The next battle, which surprisingly still occurs on occasion, is the relationship between HR and compliance professionals. If you give CCOs a truth serum and ask them if they’ve had to overcome HR resistance to coordinate and share information, you’ll be surprised how often HR professionals have stood in the way of CCOs, saying that the HR data was “confidential” and sharing the data raised privacy concerns. Talk about a false argument.
The DOJ finally weighed in after observing that HR and other functions were resisting sharing information with the compliance function. In 2020, the DOJ changed its assessment of corporate compliance programs to require companies to ensure that CCOs have access to all information necessary for the CCO to perform and fulfill all of its responsibilities.
Despite this clear statement, I continue to encounter situations where HR professionals resist attempts to share information with CCOs. In summary, HR resistance to cooperating with compliance professionals is usually driven by fear and aimed at protecting meaningless territorial boundaries. In most cases, HR professionals don’t understand the benefits of a strong and positive working relationship with compliance professionals. Hopefully, this dynamic will diminish and a strong collaborative relationship will result in most companies.
CCOs also have a significant “new” challenge: Since the Sarbanes-Oxley Act was enacted 20 years ago (Happy Sox Anniversary!!), CFOs and internal auditors have come together to put financial controls in place. solid. External auditors, CFOs and internal auditors are all committed to SOX and ensuring that companies maintain effective internal financial controls.
CCOs have two important overlaps with the finance function — first, several compliance controls (ie policies and procedures) are part of the company’s financial controls. An example of this is the reimbursement of gifts, meals and entertainment expenses, which are part of a company’s internal financial controls.

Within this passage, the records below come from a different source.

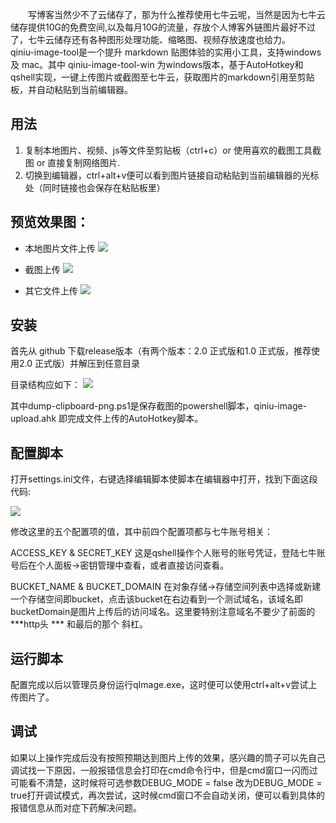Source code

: &ensp;&ensp;&ensp;&ensp;写博客当然少不了云储存了，那为什么推荐使用七牛云呢，当然是因为七牛云储存提供10G的免费空间,以及每月10G的流量，存放个人博客外链图片最好不过了，七牛云储存还有各种图形处理功能、缩略图、视频存放速度也给力。
&ensp;&ensp;&ensp;&ensp;qiniu-image-tool是一个提升 markdown 贴图体验的实用小工具，支持windows 及 mac。其中 qiniu-image-tool-win 为windows版本，基于AutoHotkey和qshell实现，一键上传图片或截图至七牛云，获取图片的markdown引用至剪贴板，并自动粘贴到当前编辑器。

<!--more-->


## 用法
1. 复制本地图片、视频、js等文件至剪贴板（ctrl+c）or 使用喜欢的截图工具截图 or 直接复制网络图片.
2. 切换到编辑器，ctrl+alt+v便可以看到图片链接自动粘贴到当前编辑器的光标处（同时链接也会保存在粘贴板里）

## 预览效果图：
* 本地图片文件上传
![](https://www.cwsoy.com/images/essay/local.gif)

* 截图上传
![](https://www.cwsoy.com/images/essay/screenshot.gif)

* 其它文件上传
![](https://www.cwsoy.com/images/essay/file.gif)

## 安装
首先从 github 下载release版本（有两个版本：2.0 正式版和1.0 正式版，推荐使用2.0 正式版）并解压到任意目录

目录结构应如下：
![](https://www.cwsoy.com/images/essay/201808021402_157.png)

其中dump-clipboard-png.ps1是保存截图的powershell脚本，qiniu-image-upload.ahk 即完成文件上传的AutoHotkey脚本。

## 配置脚本

打开settings.ini文件，右键选择编辑脚本使脚本在编辑器中打开，找到下面这段代码:

![](https://www.cwsoy.com/images/essay/201808021405_405.png)

修改这里的五个配置项的值，其中前四个配置项都与七牛账号相关：

ACCESS_KEY & SECRET_KEY
这是qshell操作个人账号的账号凭证，登陆七牛账号后在个人面板->密钥管理中查看，或者直接访问查看。

BUCKET_NAME & BUCKET_DOMAIN
在对象存储->存储空间列表中选择或新建一个存储空间即bucket，点击该bucket在右边看到一个测试域名，该域名即bucketDomain是图片上传后的访问域名。这里要特别注意域名不要少了前面的 ***http头 *** 和最后的那个 斜杠。


## 运行脚本
配置完成以后以管理员身份运行qImage.exe，这时便可以使用ctrl+alt+v尝试上传图片了。

## 调试
如果以上操作完成后没有按照预期达到图片上传的效果，感兴趣的筒子可以先自己调试找一下原因，一般报错信息会打印在cmd命令行中，但是cmd窗口一闪而过可能看不清楚，这时候将可选参数DEBUG_MODE = false 改为DEBUG_MODE = true打开调试模式，再次尝试，这时候cmd窗口不会自动关闭，便可以看到具体的报错信息从而对症下药解决问题。
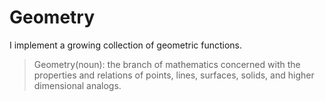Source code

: # Geometry

I implement a growing collection of geometric functions.

> Geometry(noun): the branch of mathematics concerned with the properties and relations of points, lines, surfaces, solids, and higher dimensional analogs.
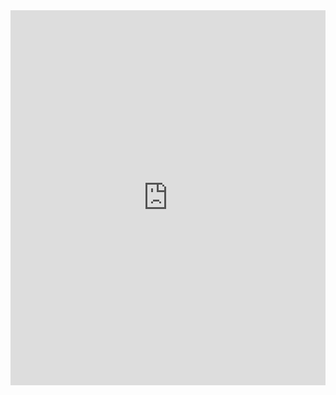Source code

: <iframe src='https://view.officeapps.live.com/op/view.aspx?src={{ site.github.url | url_encode }}%2Fraw%2Fmaster%2FDocumentation%2FSSW.PointBank.pptx' width='100%' height='600px' frameborder='0'>
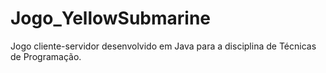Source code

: # Jogo_YellowSubmarine
Jogo cliente-servidor desenvolvido em Java para a disciplina de Técnicas de Programação.
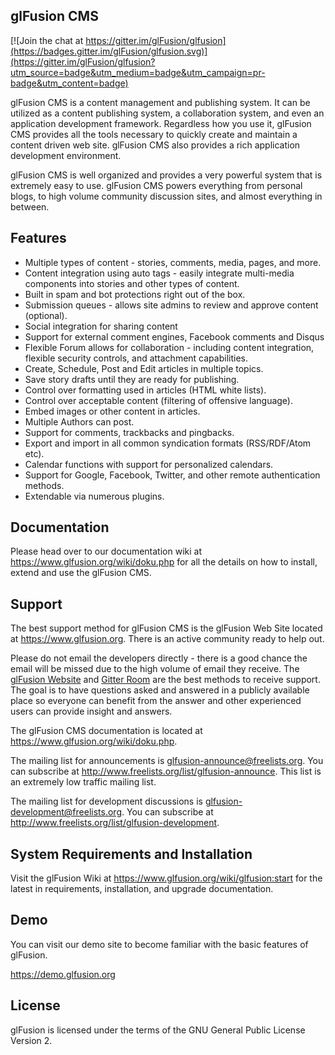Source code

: ## glFusion CMS

[![Join the chat at https://gitter.im/glFusion/glfusion](https://badges.gitter.im/glFusion/glfusion.svg)](https://gitter.im/glFusion/glfusion?utm_source=badge&utm_medium=badge&utm_campaign=pr-badge&utm_content=badge)

glFusion CMS is a content management and publishing system. It can be utilized as a content publishing system, a collaboration system, and even an application development framework. Regardless how you use it, glFusion CMS provides all the tools necessary to quickly create and maintain a content driven web site. glFusion CMS also provides a rich application development environment.

glFusion CMS is well organized and provides a very powerful system that is extremely easy to use. glFusion CMS powers everything from personal blogs, to high volume community discussion sites, and almost everything in between.

## Features

* Multiple types of content - stories, comments, media, pages, and more.
* Content integration using auto tags - easily integrate multi-media components into stories and other types of content.
* Built in spam and bot protections right out of the box.
* Submission queues - allows site admins to review and approve content (optional).
* Social integration for sharing content
* Support for external comment engines, Facebook comments and Disqus
* Flexible Forum allows for collaboration - including content integration, flexible security controls, and attachment capabilities.
* Create, Schedule, Post and Edit articles in multiple topics.
* Save story drafts until they are ready for publishing.
* Control over formatting used in articles (HTML white lists).
* Control over acceptable content (filtering of offensive language).
* Embed images or other content in articles.
* Multiple Authors can post.
* Support for comments, trackbacks and pingbacks.
* Export and import in all common syndication formats (RSS/RDF/Atom etc).
* Calendar functions with support for personalized calendars.
* Support for Google, Facebook, Twitter, and other remote authentication methods.
* Extendable via numerous plugins.

## Documentation

Please head over to our documentation wiki at
<a href="https://www.glfusion.org/wiki/doku.php">https://www.glfusion.org/wiki/doku.php</a> for all the details on how to
install, extend and use the glFusion CMS.

## Support

The best support method for glFusion CMS is the glFusion Web Site located at
<a href="https://www.glfusion.org" target="_blank">https://www.glfusion.org</a>.  There is an active community ready to help out.

Please do not email the developers directly - there is a good chance the email will be
missed due to the high volume of email they receive.
The <a href="https://www.glfusion.org" target="_blank">glFusion Website</a>
and <a href="https://gitter.im/glFusion/glfusion" target="_blank">Gitter Room</a>
are the best methods to receive support. The goal is to have questions asked and
answered in a publicly available place so everyone can benefit from the answer
and other experienced users can provide insight and answers.

The glFusion CMS documentation is located at <a href="https://www.glfusion.org/wiki/doku.php" target="_blank">
https://www.glfusion.org/wiki/doku.php</a>.

The mailing list for announcements is glfusion-announce@freelists.org. You can
subscribe at <a href="http://www.freelists.org/list/glfusion-announce" target="_blank">http://www.freelists.org/list/glfusion-announce</a>. This list is an
extremely low traffic mailing list.

The mailing list for development discussions is
glfusion-development@freelists.org. You can subscribe at
<a href="http://www.freelists.org/list/glfusion-development" target="_blank">http://www.freelists.org/list/glfusion-development</a>.

## System Requirements and Installation

Visit the glFusion Wiki at https://www.glfusion.org/wiki/glfusion:start for the
latest in requirements, installation, and upgrade documentation.

## Demo

You can visit our demo site to become familiar with the basic features of
glFusion.

<a href="https://demo.glfusion.org" target="_blank">https://demo.glfusion.org</a>

## License
glFusion is licensed under the terms of the GNU General Public License
Version 2.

The second overlap, however, is more important. Chief compliance officers have important risk management and oversight responsibilities. As part of this process, there are a number of financial procedures/controls that are involved with fundamental and significant risks – anti-bribery/bribery, trade sanctions, antitrust, money laundering and fraud. This is where CCOs need to keep a seat at the financial controls table. When you talk about it, CFOs inevitably push back because they hold the keys to financial controls and the SOX realm.
Let me explain the problem with this view. FCPA compliance requires preventing and detecting the potential misuse of company funds to bribe foreign officials. A bribery scheme also involves compliance with basic books and records and internal control requirements.
CCOs must maintain a clear vision and role in overseeing and monitoring a variety of financial matters related to corruption and books and records, sanctions, anti-money laundering and other matters, including, for example: (1) procedures for drafting and submitting purchase offers to foreign governments; (2) payments to and from third-party distributors through rebates, rebates, and other financial arrangements; (3) integration with contract billing and payment procedures for suppliers and vendors; (4) third party payments received and paid by the company; and (5) customer payments for goods and services.
These are just a few examples of the types of financial activities involved in CCO’s compliance program responsibilities. CCOs have a duty to focus on these important areas and participate in the monitoring and oversight of these operations to ensure that legal and compliance risks are covered. Yet CCOs continue to struggle to secure a seat at the finance table. In many cases, CCOs coordinate or seek to enter through a back door with the support of the internal auditor. But it is high time that CCOs were given due respect and their integral role in the overall financial risk management function.
CCOs are adept at navigating these types of issues. It’s an important part of their career path – CCOs know what they have to do and rest assured that they will eventually take their rightful place at the finance table.